Viale Cipressi at Villa Cimbrone. Photo by Giorgio Vuilleumier. Courtesy of Villa Cimbrone
The importance of female designers
British artist and writer Gertrude Jekyll was, without any doubt, one of the most influential garden designers the world has seen, she visited the Amalfi Coast at the beginning of the XX century. Thanks to her contribution, today the garden design is recognized as a form of art alongside poetry, painting, sculpture, and music. The gardens of Hestercombe House are a beautiful example of her skilled way of merging harmony and contrast. She also worked with Vita Sackville West for the renovation of the gardens of Villa Cimbrone. «The Amalfi Coast can be divided into different layers depending on the altitude. There is the typical Mediterranean landscape on the mountains, while close to the sea, locals plant grapevines, olive, and lemon trees, helping like this with the necessities. This way, the Amalfi Coast farmers kept traditions and their skills intact during the years while preserving the landscape at the same time. Nowadays, landscaped architects seem to have abandoned our roots preferring to choose exotic flowers and plants and more formal gardens», says Gaetano Amato, botanist and gardener of Hotel Caruso in Ravello.
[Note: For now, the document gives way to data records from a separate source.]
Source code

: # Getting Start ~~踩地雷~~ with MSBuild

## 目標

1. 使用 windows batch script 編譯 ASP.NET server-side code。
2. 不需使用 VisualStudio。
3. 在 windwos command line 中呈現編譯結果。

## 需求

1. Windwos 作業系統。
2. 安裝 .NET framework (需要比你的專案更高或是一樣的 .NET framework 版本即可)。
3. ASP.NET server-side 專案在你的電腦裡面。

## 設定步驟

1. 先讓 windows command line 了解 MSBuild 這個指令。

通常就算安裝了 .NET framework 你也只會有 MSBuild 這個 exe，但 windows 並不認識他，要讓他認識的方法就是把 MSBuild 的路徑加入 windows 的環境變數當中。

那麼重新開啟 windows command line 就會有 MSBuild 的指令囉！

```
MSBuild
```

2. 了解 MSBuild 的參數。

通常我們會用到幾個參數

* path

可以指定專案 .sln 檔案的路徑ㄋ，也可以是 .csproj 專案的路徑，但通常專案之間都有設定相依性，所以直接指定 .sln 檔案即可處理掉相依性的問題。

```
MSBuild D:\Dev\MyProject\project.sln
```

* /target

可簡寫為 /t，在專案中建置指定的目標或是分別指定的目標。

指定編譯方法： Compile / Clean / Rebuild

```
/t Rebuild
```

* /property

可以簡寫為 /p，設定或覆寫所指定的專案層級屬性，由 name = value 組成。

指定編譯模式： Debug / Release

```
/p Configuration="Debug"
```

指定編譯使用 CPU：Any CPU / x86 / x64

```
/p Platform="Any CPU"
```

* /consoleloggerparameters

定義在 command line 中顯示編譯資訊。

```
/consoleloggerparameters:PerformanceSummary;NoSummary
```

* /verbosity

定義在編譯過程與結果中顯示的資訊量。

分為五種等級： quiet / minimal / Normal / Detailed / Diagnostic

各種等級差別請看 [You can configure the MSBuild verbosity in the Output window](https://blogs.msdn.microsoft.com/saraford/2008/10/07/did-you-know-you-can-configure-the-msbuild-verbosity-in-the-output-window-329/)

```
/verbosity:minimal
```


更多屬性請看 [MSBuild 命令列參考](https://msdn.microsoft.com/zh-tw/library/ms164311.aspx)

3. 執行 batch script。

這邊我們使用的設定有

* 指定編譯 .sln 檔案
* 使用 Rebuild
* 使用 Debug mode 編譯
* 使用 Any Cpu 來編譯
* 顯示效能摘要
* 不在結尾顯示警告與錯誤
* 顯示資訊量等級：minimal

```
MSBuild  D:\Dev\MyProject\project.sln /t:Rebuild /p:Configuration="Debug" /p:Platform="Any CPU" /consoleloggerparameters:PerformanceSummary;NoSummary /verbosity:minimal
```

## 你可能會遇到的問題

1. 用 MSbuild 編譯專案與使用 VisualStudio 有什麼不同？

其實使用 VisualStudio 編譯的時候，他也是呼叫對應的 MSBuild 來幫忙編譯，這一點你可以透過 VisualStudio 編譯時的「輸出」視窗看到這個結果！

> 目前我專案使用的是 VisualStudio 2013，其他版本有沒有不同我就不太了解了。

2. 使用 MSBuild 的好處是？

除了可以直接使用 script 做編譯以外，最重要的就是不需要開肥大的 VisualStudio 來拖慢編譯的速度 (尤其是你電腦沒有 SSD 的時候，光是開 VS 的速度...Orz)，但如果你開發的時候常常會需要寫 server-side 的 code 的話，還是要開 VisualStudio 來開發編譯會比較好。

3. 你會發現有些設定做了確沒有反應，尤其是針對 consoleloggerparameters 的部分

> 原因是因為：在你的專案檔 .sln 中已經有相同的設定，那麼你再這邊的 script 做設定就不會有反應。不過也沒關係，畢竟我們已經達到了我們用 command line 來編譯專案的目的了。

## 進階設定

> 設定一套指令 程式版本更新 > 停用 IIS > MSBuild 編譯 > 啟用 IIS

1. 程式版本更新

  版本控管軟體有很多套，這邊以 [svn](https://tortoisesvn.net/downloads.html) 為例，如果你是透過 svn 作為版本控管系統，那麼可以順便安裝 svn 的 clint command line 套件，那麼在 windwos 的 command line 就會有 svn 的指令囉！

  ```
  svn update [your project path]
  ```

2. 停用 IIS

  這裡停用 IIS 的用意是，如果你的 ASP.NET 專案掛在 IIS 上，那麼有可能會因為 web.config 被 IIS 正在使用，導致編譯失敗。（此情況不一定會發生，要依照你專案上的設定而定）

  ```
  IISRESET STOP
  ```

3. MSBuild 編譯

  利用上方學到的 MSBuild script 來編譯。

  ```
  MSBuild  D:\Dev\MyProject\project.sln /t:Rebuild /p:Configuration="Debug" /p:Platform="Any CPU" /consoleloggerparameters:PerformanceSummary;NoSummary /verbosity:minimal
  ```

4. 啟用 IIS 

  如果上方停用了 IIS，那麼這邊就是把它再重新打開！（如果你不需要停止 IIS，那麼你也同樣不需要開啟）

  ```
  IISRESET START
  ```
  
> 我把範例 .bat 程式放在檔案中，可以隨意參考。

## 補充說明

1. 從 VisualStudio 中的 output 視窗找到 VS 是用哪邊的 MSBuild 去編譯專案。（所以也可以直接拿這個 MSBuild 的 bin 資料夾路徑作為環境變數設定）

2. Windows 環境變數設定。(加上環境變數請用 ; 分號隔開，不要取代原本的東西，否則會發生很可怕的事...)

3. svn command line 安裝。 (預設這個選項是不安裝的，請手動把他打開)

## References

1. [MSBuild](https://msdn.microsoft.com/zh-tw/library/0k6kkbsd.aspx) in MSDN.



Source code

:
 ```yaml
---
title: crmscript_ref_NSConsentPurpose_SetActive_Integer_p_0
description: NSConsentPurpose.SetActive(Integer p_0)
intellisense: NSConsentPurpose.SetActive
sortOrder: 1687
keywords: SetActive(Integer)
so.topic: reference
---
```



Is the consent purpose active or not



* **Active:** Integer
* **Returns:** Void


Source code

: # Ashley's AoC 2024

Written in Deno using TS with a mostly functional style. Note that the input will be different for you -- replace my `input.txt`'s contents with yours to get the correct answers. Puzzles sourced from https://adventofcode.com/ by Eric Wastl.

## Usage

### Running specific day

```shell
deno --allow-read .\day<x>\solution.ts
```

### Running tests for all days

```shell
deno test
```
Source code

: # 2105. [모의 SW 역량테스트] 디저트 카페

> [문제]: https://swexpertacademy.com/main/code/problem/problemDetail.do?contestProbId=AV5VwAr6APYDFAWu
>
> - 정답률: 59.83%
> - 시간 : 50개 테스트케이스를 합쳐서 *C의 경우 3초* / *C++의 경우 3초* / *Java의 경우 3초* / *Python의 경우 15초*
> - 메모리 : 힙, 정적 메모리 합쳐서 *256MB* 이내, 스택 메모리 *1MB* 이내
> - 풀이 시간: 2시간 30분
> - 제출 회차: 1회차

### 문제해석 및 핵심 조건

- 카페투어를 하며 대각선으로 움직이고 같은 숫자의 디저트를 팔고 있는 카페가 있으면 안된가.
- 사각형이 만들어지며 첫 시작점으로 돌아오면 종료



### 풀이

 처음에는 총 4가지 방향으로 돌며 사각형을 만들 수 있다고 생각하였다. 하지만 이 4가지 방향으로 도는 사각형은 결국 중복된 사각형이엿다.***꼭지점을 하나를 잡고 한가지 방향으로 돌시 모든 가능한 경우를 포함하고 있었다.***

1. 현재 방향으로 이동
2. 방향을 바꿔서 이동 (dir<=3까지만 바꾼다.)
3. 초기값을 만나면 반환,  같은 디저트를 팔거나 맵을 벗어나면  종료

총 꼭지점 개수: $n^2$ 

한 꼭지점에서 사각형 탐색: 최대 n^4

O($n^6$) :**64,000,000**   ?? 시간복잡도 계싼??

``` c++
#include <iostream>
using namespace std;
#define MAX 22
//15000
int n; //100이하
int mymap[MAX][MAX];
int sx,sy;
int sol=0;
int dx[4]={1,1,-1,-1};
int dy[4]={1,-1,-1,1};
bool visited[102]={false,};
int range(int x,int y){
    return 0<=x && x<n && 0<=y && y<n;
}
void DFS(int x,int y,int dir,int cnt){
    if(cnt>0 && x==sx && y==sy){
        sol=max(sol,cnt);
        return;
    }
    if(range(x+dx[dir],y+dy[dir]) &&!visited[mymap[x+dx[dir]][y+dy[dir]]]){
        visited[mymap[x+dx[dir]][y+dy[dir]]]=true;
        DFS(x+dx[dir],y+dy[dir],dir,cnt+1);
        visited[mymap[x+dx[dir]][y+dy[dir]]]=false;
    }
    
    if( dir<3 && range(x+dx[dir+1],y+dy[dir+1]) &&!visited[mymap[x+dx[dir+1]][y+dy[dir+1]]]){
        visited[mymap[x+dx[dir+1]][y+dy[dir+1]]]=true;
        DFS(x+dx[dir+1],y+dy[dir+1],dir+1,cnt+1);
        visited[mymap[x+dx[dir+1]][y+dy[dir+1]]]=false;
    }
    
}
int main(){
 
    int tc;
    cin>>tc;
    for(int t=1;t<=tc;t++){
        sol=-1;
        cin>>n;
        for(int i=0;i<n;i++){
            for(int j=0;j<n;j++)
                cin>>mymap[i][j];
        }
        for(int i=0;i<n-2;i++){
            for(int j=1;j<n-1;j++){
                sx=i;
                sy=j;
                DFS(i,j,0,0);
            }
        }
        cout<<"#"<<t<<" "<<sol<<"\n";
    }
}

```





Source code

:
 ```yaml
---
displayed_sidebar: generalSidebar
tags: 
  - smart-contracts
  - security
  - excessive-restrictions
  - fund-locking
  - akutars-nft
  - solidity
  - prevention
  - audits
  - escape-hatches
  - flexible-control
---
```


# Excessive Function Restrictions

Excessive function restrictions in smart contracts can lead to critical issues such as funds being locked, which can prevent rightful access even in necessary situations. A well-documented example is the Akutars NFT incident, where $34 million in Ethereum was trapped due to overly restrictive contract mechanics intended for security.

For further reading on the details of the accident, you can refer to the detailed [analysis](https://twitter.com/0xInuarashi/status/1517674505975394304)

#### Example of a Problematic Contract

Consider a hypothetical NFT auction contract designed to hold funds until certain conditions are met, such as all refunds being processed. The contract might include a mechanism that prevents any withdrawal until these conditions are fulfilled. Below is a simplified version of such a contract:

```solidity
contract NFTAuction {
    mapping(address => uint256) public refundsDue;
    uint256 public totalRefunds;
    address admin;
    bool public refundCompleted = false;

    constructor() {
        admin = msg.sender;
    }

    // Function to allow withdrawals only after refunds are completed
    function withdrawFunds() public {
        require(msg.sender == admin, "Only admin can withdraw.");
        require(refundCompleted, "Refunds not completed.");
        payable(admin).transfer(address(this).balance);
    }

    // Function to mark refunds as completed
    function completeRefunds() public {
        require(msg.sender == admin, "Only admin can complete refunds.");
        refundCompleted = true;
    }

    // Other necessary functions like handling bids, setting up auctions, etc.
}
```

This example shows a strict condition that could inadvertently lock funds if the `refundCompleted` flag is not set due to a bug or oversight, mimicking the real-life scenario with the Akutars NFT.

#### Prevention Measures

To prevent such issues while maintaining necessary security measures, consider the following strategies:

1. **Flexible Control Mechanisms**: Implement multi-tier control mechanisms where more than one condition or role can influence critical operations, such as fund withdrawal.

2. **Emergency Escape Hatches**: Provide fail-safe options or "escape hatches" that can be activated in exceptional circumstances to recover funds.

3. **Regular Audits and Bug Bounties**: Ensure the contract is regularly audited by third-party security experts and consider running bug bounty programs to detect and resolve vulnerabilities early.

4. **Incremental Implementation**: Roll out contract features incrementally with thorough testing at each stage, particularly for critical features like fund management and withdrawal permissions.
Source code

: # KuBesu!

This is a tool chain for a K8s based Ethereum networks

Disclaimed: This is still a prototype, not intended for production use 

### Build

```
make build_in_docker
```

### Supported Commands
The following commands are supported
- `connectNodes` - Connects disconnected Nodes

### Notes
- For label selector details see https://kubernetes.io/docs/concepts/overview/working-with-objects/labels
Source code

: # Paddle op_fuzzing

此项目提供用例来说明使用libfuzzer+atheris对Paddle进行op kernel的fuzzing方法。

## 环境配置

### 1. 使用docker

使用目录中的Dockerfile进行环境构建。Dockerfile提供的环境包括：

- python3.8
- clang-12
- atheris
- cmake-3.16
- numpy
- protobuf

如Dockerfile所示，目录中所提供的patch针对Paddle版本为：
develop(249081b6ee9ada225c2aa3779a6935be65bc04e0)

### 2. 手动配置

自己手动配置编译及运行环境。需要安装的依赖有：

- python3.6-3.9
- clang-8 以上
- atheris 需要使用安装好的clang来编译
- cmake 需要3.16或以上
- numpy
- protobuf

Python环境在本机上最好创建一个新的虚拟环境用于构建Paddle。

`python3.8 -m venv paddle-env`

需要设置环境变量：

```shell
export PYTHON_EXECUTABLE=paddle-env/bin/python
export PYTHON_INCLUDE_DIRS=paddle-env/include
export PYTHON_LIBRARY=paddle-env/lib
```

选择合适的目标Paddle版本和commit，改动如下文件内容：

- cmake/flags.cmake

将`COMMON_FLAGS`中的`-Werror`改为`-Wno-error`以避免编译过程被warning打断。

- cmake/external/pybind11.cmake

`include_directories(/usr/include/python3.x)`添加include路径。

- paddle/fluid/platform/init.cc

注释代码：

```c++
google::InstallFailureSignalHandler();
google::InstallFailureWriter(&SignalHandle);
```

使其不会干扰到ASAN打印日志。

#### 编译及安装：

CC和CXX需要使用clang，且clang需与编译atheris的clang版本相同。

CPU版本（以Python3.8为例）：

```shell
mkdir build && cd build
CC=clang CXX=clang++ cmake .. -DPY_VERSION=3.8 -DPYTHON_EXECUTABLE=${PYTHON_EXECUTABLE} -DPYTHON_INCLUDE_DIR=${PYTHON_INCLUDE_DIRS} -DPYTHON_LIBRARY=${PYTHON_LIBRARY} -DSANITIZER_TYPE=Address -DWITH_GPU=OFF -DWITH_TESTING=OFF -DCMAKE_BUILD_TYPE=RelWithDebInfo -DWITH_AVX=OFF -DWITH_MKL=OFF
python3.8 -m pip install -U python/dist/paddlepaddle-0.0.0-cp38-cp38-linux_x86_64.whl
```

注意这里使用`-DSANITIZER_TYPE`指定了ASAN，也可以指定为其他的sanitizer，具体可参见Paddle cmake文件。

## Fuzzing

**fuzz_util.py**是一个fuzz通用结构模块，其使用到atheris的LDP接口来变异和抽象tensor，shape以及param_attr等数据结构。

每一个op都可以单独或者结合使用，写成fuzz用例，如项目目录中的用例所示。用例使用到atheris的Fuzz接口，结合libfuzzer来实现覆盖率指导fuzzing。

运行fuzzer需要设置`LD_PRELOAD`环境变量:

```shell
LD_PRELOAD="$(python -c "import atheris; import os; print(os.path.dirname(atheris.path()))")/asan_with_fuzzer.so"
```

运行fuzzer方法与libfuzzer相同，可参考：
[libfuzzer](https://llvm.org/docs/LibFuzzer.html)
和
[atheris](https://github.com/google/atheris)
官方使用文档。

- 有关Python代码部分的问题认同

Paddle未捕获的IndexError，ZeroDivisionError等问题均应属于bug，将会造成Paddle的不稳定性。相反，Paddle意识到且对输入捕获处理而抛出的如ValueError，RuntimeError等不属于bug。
The garden of Villa Rufolo. Photo by Pino Izzo, courtesy of Villa Rufolo
Source of inspiration
On the Amalfi coast, many still call their vegetable garden a garden. Most of the grounds boast spectacular views that make the days in the fields very different. Perhaps the coastal green areas embody the true meaning of what we call botanical art. These areas’ shapes and colors have attracted botanists from all over Europe who wanted to blend coastal traditions with their knowledge. From this craftsmanship, real works of art were born, which inspired artists of the past and continue to be a point of reference for international designers today, and must be handed down to future generations.